WORK TO BE COMPLETED
Quote the entries below from the line with "I en perfekt" through the line with "### At hjælpe andre videre", both ends included, and only those lines.

EXCERPTED RECORDS
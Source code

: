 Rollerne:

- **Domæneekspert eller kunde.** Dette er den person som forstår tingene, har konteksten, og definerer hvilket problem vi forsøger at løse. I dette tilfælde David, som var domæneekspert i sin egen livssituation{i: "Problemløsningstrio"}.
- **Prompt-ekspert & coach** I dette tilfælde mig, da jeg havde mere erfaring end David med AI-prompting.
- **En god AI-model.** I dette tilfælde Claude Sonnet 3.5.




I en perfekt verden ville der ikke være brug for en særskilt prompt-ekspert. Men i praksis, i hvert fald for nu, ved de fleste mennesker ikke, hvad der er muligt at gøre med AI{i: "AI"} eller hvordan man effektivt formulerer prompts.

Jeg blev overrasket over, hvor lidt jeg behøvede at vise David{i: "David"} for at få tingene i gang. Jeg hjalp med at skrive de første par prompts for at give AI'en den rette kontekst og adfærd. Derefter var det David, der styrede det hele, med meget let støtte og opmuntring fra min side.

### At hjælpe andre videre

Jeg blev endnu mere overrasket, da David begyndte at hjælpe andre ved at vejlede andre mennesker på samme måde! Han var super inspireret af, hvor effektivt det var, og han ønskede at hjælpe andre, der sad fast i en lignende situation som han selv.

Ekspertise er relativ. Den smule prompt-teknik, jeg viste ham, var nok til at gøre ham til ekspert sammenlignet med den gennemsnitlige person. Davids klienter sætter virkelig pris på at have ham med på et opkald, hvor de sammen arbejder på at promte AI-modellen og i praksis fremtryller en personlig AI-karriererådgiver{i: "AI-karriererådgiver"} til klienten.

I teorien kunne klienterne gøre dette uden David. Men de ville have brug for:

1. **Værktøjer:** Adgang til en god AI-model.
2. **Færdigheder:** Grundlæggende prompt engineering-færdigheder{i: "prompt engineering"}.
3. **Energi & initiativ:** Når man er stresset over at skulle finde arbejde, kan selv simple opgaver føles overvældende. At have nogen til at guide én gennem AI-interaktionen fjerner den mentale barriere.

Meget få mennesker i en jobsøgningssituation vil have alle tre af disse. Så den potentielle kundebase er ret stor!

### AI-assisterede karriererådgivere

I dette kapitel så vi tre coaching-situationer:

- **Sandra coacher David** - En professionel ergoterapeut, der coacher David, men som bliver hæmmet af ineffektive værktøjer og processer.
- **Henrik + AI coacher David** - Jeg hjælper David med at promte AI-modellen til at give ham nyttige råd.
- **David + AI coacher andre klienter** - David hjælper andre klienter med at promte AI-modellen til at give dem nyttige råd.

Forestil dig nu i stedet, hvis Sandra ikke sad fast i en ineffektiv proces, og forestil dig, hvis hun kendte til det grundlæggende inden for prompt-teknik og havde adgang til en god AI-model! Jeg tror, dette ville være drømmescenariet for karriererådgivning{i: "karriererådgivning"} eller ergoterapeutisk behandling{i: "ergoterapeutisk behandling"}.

RESULT
I en perfekt verden ville der ikke være brug for en særskilt prompt-ekspert. Men i praksis, i hvert fald for nu, ved de fleste mennesker ikke, hvad der er muligt at gøre med AI{i: "AI"} eller hvordan man effektivt formulerer prompts.

Jeg blev overrasket over, hvor lidt jeg behøvede at vise David{i: "David"} for at få tingene i gang. Jeg hjalp med at skrive de første par prompts for at give AI'en den rette kontekst og adfærd. Derefter var det David, der styrede det hele, med meget let støtte og opmuntring fra min side.

### At hjælpe andre videre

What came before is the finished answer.